Alongside the photometric and geometric augmentation methods, the elastic deformation data augmentation technique is also utilized to observe how it performs on the eight datasets. This is considered one of the most complex kinds of augmentation, as it can heavily alter an image. It is quite similar to stretching an image, but overdoing elastic deformation can lead to distorted training images.

In elastic deformation, deformation intensity is denoted with sigma (σ). With sigma values higher than 20, the resulting augmented images become quite distorted. Hence, all the eight datasets are augmented four times with four different σ values of 5, 10, 15, and 20. Afterward, the proposed model is tested again with the augmented datasets, and the results are recorded. For the datasets of Breast mammogram, COVID chest X-ray, and chest cancer CT scan, the obtained test accuracies of MNet-10 are 84.45, 87.31, and 91.55%, respectively, with the elastic deformation augmentation technique. This performance is quite lower than the accuracies obtained from both the photometric and geometric augmentation techniques, while the highest accuracy in the range of 97%-99% was gained with the photometric augmentation technique. On the contrary, the Skin cancer dermoscopy, Tympanic membrane, breast cancer microscopic biopsy image, breast cancer ultrasound image, and Brain tumor MRI datasets augmented with the elastic deformation technique showed accuracies of 97.41, 91.85, 95.83, 94.96, and 94.17%, which are quite close to the accuracies obtained with the geometric augmented datasets. In this regard, the traditional photometric and geometric augmentation techniques seemed to outperform the elastic augmentation technique in most cases.

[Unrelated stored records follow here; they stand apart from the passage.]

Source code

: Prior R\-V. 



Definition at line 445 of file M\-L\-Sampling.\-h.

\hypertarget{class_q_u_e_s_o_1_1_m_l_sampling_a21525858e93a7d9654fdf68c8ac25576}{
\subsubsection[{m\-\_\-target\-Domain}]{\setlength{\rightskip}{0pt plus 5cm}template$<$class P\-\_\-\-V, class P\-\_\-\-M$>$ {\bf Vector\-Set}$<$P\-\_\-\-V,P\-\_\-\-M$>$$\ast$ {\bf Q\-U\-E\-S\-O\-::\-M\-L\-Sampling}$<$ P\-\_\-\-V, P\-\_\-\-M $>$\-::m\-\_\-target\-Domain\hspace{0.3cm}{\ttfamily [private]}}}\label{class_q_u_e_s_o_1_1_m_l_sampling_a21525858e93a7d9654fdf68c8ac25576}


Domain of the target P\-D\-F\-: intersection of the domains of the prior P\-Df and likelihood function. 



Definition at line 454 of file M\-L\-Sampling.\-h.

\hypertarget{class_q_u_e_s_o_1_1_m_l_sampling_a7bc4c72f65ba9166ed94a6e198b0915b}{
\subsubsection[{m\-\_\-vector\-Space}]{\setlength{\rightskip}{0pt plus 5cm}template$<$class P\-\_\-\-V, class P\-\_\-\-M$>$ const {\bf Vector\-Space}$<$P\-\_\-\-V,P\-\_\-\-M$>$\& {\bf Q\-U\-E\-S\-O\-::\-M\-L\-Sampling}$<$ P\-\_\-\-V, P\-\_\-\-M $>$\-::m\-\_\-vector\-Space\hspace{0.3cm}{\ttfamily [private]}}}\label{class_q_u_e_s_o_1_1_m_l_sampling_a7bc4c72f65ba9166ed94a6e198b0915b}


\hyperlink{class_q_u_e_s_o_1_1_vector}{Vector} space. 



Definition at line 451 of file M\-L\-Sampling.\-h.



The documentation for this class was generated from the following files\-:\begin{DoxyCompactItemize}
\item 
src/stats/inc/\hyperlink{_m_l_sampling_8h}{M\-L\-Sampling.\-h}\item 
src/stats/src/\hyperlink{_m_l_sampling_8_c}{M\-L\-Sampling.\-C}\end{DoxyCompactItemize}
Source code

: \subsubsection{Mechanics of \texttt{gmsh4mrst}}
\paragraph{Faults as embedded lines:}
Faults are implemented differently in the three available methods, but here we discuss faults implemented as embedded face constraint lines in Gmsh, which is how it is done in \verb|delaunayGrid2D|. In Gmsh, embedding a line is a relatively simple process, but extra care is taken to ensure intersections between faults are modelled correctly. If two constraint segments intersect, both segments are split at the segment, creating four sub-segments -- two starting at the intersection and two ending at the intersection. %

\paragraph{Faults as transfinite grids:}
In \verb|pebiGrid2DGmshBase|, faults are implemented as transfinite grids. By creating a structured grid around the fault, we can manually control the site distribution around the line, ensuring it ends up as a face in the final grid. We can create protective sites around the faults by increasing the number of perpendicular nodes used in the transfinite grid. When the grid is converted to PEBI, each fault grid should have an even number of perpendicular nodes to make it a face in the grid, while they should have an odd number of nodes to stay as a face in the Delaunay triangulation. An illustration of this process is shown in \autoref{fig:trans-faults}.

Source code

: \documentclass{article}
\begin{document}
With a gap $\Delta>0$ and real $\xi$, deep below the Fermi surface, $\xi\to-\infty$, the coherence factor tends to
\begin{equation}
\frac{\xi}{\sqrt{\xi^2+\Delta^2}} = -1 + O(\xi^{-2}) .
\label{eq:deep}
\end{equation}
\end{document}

Performance comparison with state-of-the-art deep learning models

In this section, the proposed MNet-10 model is further evaluated by comparing it with some state-of-the-art transfer learning models, namely, VGG16, ResNet50, and Inception V3, on the best performing augmented datasets. In this regard, we have chosen the three models based on various research studies conducted on similar medical datasets in recent times. The growth of smart medicine is strongly supported by various CNN models such as VGG16 and ResNet (72), which are considered the most popular transfer learning models for analyzing medical images (73). Furthermore, these models can be used in datasets similar to ours (40, 41, 72, 74, 75). Also, InceptionV3 has been used on datasets (76–78) similar to ours. Although these models are a bit old, they are well-established and have been proven to be quite effective in numerous research studies. As these models represent three very different types of CNN architectures offering different numbers of parameters (ranging from 23 to 143 million), they tend to perform differently with various small and big medical datasets. Being three very different types of state-of-the-art models, they can give an insight into their raw performance on the eight medical datasets and pose a fair performance comparison with the MNet-10 model. For these reasons, VGG16, ResNet50, and InceptionV3 have been chosen for comparison.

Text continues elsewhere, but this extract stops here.